A number of bushings 4 made of platinum or a platinum alloy are provided at intervals in the longitudinal direction X of the feeder 3, i.e., the flow direction of the molten glass Gm, at the bottom of the feeder 3. Each bushing 4 is provided with a number of bushing nozzles (not shown). Each nozzle causes the molten glass Gm to flow down and form glass fibers Gf. The molten glass Gm that flows down from each nozzle is stretched downward and formed into glass fibers Gf (glass filaments) of a predetermined diameter. After a bundling agent is applied to the glass fibers Gf, multiple strands are bundled together to form glass strands.

As shown in FIG. 2, the feeder 3 includes a bottom 5, a pair of side walls 6a and 6b fixed to the upper part of the bottom 5, a ceiling 7 supported by the side walls 6a and 6b, and electric heating elements 8a and 8b supported by the ceiling 7 and serving as a heating device for heating the molten glass Gm.

The bottom 5, together with parts of the side walls 6a and 6b, forms a flow path through which the molten glass Gm flows along the longitudinal direction X of the feeder 3.

The pair of side walls 6a, 6b are arranged at a predetermined interval in the width direction Y of the feeder 3. The side walls 6a, 6b include a first wall portion located at one end of the feeder 3 in the width direction Y, and a second side wall portion 6b located at the other end of the feeder 3 in the width direction Y. Each side wall portion 6a, 6b has a support surface 6c that supports the ceiling portion 7.

As shown in Figures 2 to 4, the ceiling portion 7 is composed of a long fireproof member that spans the first side wall portion 6a and the second side wall portion 6b. Each ceiling portion 7 is configured in a plate shape, but is not limited to this shape. The length dimension L of the ceiling portion 7 is greater than the distance D between the inner surfaces of the pair of side wall portions 6a, 6b. As a result, one end of the ceiling portion 7 in the longitudinal direction is supported by the support surface 6c of the first side wall portion 6a, and the other end of the ceiling portion 7 in the longitudinal direction is supported by the support surface 6c of the second side wall portion 6b.

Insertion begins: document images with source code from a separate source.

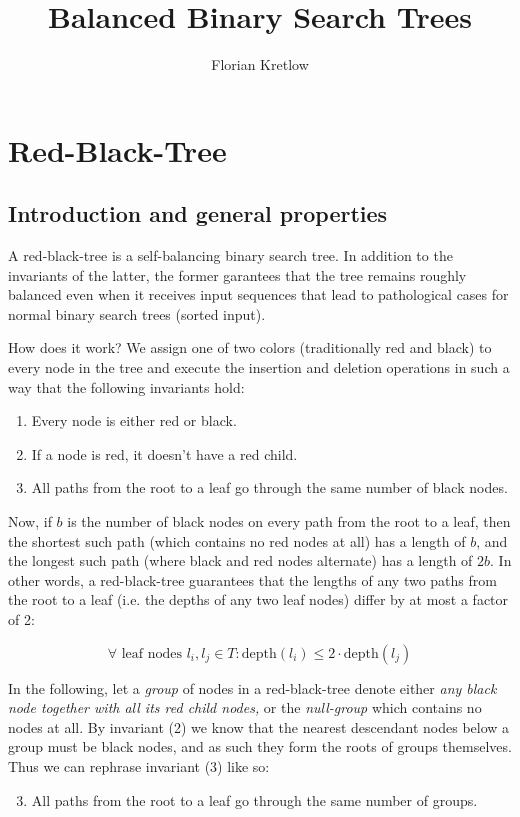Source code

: \documentclass{article}
\title{Balanced Binary Search Trees}
\author{Florian Kretlow}
\begin{document}
\section{Red-Black-Tree}

\subsection{Introduction and general properties}
A red-black-tree is a self-balancing binary search tree. In addition to the invariants
of the latter, the former garantees that the tree remains roughly balanced even when it
receives input sequences that lead to pathological cases for normal binary search trees
(sorted input).

How does it work? We assign one of two colors (traditionally red and black) to every
node in the tree and execute the insertion and deletion operations in such a way that the
following invariants hold:

\begin{enumerate}[label=(\arabic*)]
\item Every node is either red or black.
\item If a node is red, it doesn't have a red child.
\item All paths from the root to a leaf go through the same number of black nodes.
\end{enumerate}

Now, if \(b\) is the number of black nodes on every path from the root to a leaf, then
the shortest such path (which contains no red nodes at all) has a length of \(b\), and
the longest such path (where black and red nodes alternate) has a length of
\(2b\). In other words, a red-black-tree guarantees that the lengths of any two paths
from the root to a leaf (i.e. the depths of any two leaf nodes) differ by at most a
factor of 2:

\[
\forall \text{ leaf nodes } l_{i}, l_{j} \in T : \text{depth}(l_i) \leq 2 \cdot
\text{depth}(l_j)
\]

In the following, let a \emph{group} of nodes in a red-black-tree denote either \emph{any
black node together with all its red child nodes,} or the \emph{null-group} which
contains no nodes at all.  By invariant (2) we know that the nearest descendant nodes
below a group must be black nodes, and as such they form the roots of groups themselves.
Thus we can rephrase invariant (3) like so:

\begin{enumerate}[label=(\arabic*)]
\setcounter{enumi}{2}
\item All paths from the root to a leaf go through the same number of groups.
\end{enumerate}
\end{document}
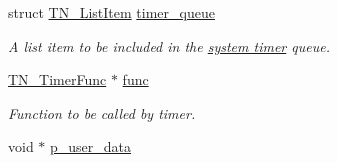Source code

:\begin{DoxyCompactItemize}
\item 
\hypertarget{structTN__Timer_a9418f1d84fa83d87197f3457ddb74e27}{struct \hyperlink{structTN__ListItem}{T\+N\+\_\+\+List\+Item} \hyperlink{structTN__Timer_a9418f1d84fa83d87197f3457ddb74e27}{timer\+\_\+queue}}\label{structTN__Timer_a9418f1d84fa83d87197f3457ddb74e27}

\begin{DoxyCompactList}\small\item\em A list item to be included in the {\itshape \hyperlink{time_ticks}{system timer}} queue. \end{DoxyCompactList}\item 
\hypertarget{structTN__Timer_a154ff9bb98135481b1874bdd8d6f2b9c}{\hyperlink{tn__timer_8h_a98be38210cd5a636dc4170e087ea0e67}{T\+N\+\_\+\+Timer\+Func} $\ast$ \hyperlink{structTN__Timer_a154ff9bb98135481b1874bdd8d6f2b9c}{func}}\label{structTN__Timer_a154ff9bb98135481b1874bdd8d6f2b9c}

\begin{DoxyCompactList}\small\item\em Function to be called by timer. \end{DoxyCompactList}\item 
\hypertarget{structTN__Timer_aaf753d5fb1001702f07379b2ed7ac177}{void $\ast$ \hyperlink{structTN__Timer_aaf753d5fb1001702f07379b2ed7ac177}{p\+\_\+user\+\_\+data}}\label{structTN__Timer_aaf753d5fb1001702f07379b2ed7ac177}


\end{DoxyCompactItemize}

As shown in FIG. 5, the upper part of the feeder 3 is closed by arranging a number of ceiling sections 7 side by side. Hereinafter, of the number of ceiling sections 7, one of the two adjacent ceiling sections 7a, 7b will be referred to as the first ceiling section 7a, and the other will be referred to as the second ceiling section 7b.

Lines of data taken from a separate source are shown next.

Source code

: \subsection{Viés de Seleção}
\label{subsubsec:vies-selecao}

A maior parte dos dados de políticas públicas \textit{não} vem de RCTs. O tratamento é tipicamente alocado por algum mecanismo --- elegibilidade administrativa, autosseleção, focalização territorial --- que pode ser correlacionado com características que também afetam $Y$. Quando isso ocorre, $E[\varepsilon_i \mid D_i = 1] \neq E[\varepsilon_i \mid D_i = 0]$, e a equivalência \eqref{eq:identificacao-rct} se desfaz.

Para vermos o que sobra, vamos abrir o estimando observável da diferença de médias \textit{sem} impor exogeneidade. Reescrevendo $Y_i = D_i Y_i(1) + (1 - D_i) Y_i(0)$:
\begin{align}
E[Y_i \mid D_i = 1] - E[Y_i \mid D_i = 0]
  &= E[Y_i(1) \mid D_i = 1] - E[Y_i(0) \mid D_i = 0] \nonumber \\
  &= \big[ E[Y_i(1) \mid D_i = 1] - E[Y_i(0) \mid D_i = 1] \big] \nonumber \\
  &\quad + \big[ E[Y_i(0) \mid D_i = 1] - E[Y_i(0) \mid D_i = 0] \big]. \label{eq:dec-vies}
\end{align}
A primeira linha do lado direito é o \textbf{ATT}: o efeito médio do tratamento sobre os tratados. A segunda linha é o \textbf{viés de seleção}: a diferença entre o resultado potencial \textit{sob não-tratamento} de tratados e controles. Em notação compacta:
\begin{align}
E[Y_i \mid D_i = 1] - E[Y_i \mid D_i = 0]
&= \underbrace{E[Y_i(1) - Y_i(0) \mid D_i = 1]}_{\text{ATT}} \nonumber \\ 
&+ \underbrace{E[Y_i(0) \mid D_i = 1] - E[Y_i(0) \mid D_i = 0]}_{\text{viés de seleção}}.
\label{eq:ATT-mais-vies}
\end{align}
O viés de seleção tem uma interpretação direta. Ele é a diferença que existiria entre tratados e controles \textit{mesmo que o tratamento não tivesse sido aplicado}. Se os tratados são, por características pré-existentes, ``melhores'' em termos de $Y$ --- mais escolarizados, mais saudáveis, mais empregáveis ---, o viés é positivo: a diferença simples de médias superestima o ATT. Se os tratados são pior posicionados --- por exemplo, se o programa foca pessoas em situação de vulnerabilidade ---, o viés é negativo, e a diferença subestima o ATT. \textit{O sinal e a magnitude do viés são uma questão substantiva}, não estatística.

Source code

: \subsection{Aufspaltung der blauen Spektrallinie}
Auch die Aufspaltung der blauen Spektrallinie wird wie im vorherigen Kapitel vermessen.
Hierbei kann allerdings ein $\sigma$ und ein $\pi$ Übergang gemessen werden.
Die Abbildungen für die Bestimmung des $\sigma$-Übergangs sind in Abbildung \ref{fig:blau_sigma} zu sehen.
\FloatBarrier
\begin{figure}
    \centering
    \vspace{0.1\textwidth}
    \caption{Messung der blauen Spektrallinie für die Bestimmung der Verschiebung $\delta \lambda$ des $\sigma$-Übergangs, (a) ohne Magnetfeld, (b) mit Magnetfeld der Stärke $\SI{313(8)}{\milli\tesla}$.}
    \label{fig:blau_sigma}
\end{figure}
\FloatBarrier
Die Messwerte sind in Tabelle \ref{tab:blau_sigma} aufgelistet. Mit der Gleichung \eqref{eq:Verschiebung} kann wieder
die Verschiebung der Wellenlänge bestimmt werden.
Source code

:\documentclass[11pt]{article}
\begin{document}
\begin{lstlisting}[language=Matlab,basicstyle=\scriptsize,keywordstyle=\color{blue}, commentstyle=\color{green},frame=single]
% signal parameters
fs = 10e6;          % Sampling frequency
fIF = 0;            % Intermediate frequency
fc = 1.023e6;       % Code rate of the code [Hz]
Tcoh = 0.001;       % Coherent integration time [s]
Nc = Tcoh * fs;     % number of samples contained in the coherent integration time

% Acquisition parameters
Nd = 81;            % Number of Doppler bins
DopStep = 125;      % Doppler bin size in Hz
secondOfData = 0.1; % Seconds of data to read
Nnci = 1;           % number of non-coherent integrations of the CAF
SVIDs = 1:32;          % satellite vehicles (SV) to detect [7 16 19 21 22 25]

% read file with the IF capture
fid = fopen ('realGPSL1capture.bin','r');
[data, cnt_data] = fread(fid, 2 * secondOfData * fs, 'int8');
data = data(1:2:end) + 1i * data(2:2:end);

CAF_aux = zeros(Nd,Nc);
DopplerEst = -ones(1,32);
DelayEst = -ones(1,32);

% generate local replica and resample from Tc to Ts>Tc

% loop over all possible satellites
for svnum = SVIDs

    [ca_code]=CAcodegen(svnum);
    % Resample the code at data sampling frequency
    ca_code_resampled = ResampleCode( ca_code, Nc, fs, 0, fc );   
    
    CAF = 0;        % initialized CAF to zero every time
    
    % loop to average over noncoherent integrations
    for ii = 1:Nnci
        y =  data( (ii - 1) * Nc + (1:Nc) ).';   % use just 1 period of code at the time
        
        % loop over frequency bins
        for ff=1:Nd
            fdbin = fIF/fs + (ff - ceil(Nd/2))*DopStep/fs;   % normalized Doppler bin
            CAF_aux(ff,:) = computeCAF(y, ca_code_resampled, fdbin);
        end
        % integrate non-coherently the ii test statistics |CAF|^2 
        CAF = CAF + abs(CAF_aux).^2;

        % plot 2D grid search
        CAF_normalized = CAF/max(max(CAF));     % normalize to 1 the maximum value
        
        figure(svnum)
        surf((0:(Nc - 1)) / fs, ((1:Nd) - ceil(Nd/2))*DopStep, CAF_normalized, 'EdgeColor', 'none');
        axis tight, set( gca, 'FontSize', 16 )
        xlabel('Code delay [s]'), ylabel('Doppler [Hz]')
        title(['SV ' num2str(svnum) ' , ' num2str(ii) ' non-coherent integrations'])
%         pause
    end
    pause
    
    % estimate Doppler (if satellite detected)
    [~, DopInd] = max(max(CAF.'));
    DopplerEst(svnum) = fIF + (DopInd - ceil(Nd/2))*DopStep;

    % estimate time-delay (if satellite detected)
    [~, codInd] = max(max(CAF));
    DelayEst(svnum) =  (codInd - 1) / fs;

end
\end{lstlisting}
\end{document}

As shown in Figures 3 to 5, each of the ceiling portions 7a, 7b has protrusions (hereinafter referred to as "width-direction protrusions") 9, 10 that protrude along the width direction W, and protrusions (hereinafter referred to as "vertical direction protrusions") 11, 12 that protrude along the vertical direction. The width direction W of the ceiling portions 7a, 7b is the same direction as the longitudinal direction X of the feeder 3.

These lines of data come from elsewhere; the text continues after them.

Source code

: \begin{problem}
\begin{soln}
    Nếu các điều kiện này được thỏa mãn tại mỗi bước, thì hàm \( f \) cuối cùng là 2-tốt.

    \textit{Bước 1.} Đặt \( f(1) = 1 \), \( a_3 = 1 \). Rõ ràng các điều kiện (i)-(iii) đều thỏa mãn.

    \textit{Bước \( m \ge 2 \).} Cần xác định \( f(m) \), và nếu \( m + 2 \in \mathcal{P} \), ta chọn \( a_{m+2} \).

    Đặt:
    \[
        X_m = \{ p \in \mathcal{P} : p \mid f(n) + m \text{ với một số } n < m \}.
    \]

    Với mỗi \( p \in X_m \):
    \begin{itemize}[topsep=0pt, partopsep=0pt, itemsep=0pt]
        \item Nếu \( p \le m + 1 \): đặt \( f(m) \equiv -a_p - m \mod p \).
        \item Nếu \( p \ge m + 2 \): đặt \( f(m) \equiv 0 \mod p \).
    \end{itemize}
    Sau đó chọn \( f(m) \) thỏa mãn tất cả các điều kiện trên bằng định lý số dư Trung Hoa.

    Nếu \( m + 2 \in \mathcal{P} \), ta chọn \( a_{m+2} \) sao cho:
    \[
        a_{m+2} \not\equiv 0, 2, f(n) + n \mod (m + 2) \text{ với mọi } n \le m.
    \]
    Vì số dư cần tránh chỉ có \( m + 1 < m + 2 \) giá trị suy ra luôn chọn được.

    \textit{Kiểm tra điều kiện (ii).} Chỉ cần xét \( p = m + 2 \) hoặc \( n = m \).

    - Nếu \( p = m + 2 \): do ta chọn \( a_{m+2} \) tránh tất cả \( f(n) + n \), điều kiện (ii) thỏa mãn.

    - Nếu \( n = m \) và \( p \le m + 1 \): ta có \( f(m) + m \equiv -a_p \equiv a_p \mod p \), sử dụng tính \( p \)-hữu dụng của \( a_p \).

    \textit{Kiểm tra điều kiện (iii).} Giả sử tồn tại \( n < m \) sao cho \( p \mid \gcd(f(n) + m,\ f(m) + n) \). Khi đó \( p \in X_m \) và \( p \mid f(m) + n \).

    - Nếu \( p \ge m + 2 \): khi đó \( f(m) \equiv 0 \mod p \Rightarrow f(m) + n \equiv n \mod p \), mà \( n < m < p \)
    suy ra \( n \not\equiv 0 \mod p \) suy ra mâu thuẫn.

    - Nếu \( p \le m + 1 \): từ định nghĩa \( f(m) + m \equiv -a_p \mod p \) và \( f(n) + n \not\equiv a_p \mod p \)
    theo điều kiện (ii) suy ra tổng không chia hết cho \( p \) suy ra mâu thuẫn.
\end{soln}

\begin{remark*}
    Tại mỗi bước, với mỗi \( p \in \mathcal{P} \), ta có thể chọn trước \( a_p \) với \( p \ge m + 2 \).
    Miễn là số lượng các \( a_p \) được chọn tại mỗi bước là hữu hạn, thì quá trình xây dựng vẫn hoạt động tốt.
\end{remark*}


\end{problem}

Hereinafter, the widthwise protrusion 9 of the first ceiling portion 7a will be referred to as the "first widthwise protrusion," and the widthwise protrusion 10 of the second ceiling portion 7b will be referred to as the "second widthwise protrusion." In addition, the vertical protrusion 11 of the first ceiling portion 7a will be referred to as the "first vertical protrusion," and the vertical protrusion 12 of the second ceiling portion 7b will be referred to as the "second vertical protrusion."

As shown in FIG. 5, the first ceiling portion 7a and the second ceiling portion 7b are arranged side by side with their top and bottom orientations reversed. That is, the first ceiling portion 7a is arranged so that the first vertical protrusion 11 is located on the upper side and the first widthwise protrusion 9 is located on the lower side. Conversely, the second ceiling portion 7b is arranged so that the second widthwise protrusion 10 is located on the upper side and the second vertical protrusion 12 is located on the lower side.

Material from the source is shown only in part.